1. Don’t try to keep up with the Joneses. We are in some ways lucky, as artists, that we don’t have the pressure of some of our corporate counterparts in this area. For us, this area is more about dress and eating out than driving the newest Mercedes or living in the right part of town. But it is still a factor. The need to “look good” is almost beaten into us from an early age, so avoiding falling into this trap can be hard. Try shopping at a discount store instead of going to name-brand shops, or having coffee with friends instead of drinks (a $1.50 coffee is much easier on the wallet than a $6 beer). You will often find, especially when it comes to socializing, that people are really glad not to be spending money, as they are all engaged in keeping up with you as well, even if they cannot necessarily afford it either...


2. Forecast your fun. Forecasting is the process of projecting what your spending will be in any area of your life. The way to determine this is to complete a Chart of Expenses (email us at info@abundancebound if you would like one), from which you will be able to see exactly what you are spending, on average, across the financial board. You can then determine exactly what areas you are overspending in, and where you can spend a bit more if necessary. The key to this process is not denial, however: not not remove categories as trivial without serious consideration, because there is nothing like “forbidden fruit” for enticing you back. So never go into a month saying “I am not going to go out at all” - you are simply setting yourself up for failure. Instead, allocate a certain amount for “Eating Out”, or “Drinks”, or whatever other category you want, and then, when the end of the month comes around and you are near the end of your allocated funds, suggest Denny’s instead of the local bar for those after class drinks.

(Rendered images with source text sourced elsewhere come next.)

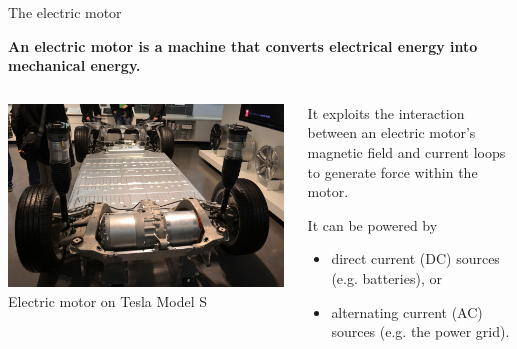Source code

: \begin{frame}{The electric motor}

{\bf An electric motor is a machine that converts electrical energy into mechanical energy.}

\begin{columns}
  \begin{column}{0.50\textwidth}
   {\scriptsize
     \begin{center}
           \includegraphics[width=0.99\textwidth]{./images/photos/tesla_car_electric_motor.jpg}\\
           Electric motor on Tesla Model S
     \end{center}
   }
  \end{column}
  \begin{column}{0.50\textwidth}
    \begin{itemize}
    {\small
      \item It exploits the interaction between an electric motor's magnetic field
            and current loops to generate force within the motor.
      \item It can be powered by
              \begin{itemize}
                  \item direct current (DC) sources (e.g. batteries), or
                  \item alternating current (AC) sources (e.g. the power grid).
             \end{itemize}
    }
    \end{itemize}
  \end{column}
\end{columns}

\end{frame}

3. Work together to save money. Given that most people are in the same boat as you when it comes to money, be the first one to broach the subject of saving money with your friends. There is such a taboo in this country about discussing one’s finances that most people go through life never saying more than the obligatory “I’m fine...” (usually a lie) or “I’m broke...” (but with no real attempt to solve the issues causing that situation). Break with tradition and work with others on ways to both save and make more money. You will be amazed at the ideas that come out of brainstorming these things with like minded individuals, so give it a go! At the very least, it will take the pressure off the next time you say “Make mine a water...”


So anyway, I hope these pointers give you some ideas about how to have fun but still make sound financial decisions at the same time. Again, it is never about saying “I won

‘t go out until I’ve made $X.” That may work for some people, but I have yet to meet them. Instead, map out your spending, and put your money towards things that you will enjoy. Instead of feeling guilty about buying a Ice blended latte every day, and then stressed about the $30 on drinks going out with friends, drink regular coffee instead. $1.50 a day instead of $3.50 is $14 per week you have saved, which is $28 every two weeks, which covers an evening out with friends every other week. Talk to people, and work out things together, and then stick to your plan. Your bank account and stress levels will thank you for it.